Buckinghamshire CCG has introduced the Healthier You programme which is a NHS National Diabetes Prevention Programme aimed at supporting patients identified as having a higher risk of developing type 2 diabetes. Patients are supported and empowered to make small and manageable changes in their daily lives which will reduce their risk of developing type 2 diabetes. In addition to this, Buckinghamshire CCG is one of the first in the country to offer the online version of the Healthier You programme enabling people to access the programme in a way which best suits their lifestyle.

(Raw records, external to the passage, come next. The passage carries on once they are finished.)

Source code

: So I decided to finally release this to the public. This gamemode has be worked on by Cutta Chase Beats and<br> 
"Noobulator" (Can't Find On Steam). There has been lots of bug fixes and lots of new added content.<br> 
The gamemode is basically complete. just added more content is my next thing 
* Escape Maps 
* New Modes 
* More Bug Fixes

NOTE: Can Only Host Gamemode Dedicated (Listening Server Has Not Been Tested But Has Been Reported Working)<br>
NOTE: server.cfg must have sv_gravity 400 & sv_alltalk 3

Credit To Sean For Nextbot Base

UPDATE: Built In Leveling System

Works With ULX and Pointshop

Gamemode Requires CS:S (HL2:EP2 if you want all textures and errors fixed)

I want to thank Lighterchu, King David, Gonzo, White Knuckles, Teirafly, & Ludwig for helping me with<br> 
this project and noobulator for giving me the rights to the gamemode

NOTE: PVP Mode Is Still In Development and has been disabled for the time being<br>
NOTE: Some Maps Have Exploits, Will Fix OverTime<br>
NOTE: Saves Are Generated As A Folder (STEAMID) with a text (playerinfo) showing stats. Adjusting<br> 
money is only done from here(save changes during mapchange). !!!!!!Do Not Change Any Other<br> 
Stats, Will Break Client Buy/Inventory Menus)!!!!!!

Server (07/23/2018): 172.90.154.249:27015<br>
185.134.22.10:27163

  • over 3000 people referred to the diabetes prevention programme in last 12 months
  • nearly 1000 have attended training and support sessions

Staff training

Healthcare training and education plays a big part in transforming patient care. Although Buckinghamshire is already one of the best areas in the country for controlling diabetic glucose levels, there is still room for improvement. Using nationally collected data it has been possible to identify GP practices that could improve and provide the necessary support to enable them to do so.

There is an advice and guidance service available, staffed by community nurse specialists, to support with any questions relating to type 2 diabetes.

Care home staff have also been provided with diabetes-specific training to standardise care plans.


  • 100+ care home staff trained to check blood glucose levels
  • extensive range of staff education & training sessions are taking place

Use of technology

Diabetes services are making the most of digital innovations to transform care. Patient records can now be shared between GP practices, hospital consultants and community-based diabetes specialist nurses.

Via a mobile app, patients will be able to record their own medical data which is easily shared amongst their care team. This means that patient records can be reviewed by clinicians and avoids the need for a patient to see their GP or consultant unless medically necessary. Furthermore, multi-disciplinary virtual clinics are being rolled out to give health care professionals access to specialised advice and guidance to enable improved management of patients.

Next steps

  • Increase promotion to, and support for, hard-to-reach groups to address health inequalities.
  • Use social prescribing to signpost to non-medical community organisations and services which will in turn enable patients to better manage their diabetes.
  • To use the diabetes model to support patients with other and multiple long-term conditions.